TASK TO CARRY OUT
In the listing below, locate the line that contains "The format is" and the line that contains "The goal of". Restate word for word those two lines and every line between them, and nothing else.

SOURCE DATA
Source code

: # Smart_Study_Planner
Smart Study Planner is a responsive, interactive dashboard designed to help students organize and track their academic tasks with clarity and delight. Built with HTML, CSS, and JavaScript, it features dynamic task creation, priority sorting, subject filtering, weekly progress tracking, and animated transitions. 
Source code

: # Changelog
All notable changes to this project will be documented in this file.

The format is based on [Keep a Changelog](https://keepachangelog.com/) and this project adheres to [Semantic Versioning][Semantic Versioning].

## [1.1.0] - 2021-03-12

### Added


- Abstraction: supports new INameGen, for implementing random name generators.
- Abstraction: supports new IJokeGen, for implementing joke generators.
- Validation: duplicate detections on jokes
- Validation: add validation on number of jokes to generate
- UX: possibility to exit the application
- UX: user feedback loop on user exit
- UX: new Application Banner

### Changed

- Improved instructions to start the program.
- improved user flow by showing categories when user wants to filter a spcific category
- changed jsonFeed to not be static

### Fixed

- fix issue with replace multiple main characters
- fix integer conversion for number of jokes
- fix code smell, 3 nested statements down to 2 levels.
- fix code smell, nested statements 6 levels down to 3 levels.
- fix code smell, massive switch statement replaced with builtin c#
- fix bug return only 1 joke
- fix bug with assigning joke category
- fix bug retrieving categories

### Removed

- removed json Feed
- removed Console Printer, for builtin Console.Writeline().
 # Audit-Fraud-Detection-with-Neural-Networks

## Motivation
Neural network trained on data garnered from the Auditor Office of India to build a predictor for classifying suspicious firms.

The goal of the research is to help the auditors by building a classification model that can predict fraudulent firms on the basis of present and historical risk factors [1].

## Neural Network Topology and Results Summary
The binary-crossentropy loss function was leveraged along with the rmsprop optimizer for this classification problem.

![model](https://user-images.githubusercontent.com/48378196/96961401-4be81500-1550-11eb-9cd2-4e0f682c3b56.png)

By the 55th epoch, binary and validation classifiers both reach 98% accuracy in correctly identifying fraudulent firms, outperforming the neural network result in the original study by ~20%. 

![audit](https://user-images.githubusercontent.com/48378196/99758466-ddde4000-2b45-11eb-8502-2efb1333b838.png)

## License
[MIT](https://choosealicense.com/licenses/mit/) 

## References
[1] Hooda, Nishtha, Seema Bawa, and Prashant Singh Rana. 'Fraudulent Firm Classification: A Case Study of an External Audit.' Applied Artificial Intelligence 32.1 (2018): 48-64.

YOUR RESPONSE
The format is based on [Keep a Changelog](https://keepachangelog.com/) and this project adheres to [Semantic Versioning][Semantic Versioning].

## [1.1.0] - 2021-03-12

### Added


- Abstraction: supports new INameGen, for implementing random name generators.
- Abstraction: supports new IJokeGen, for implementing joke generators.
- Validation: duplicate detections on jokes
- Validation: add validation on number of jokes to generate
- UX: possibility to exit the application
- UX: user feedback loop on user exit
- UX: new Application Banner

### Changed

- Improved instructions to start the program.
- improved user flow by showing categories when user wants to filter a spcific category
- changed jsonFeed to not be static

### Fixed

- fix issue with replace multiple main characters
- fix integer conversion for number of jokes
- fix code smell, 3 nested statements down to 2 levels.
- fix code smell, nested statements 6 levels down to 3 levels.
- fix code smell, massive switch statement replaced with builtin c#
- fix bug return only 1 joke
- fix bug with assigning joke category
- fix bug retrieving categories

### Removed

- removed json Feed
- removed Console Printer, for builtin Console.Writeline().
 # Audit-Fraud-Detection-with-Neural-Networks

## Motivation
Neural network trained on data garnered from the Auditor Office of India to build a predictor for classifying suspicious firms.

The goal of the research is to help the auditors by building a classification model that can predict fraudulent firms on the basis of present and historical risk factors [1].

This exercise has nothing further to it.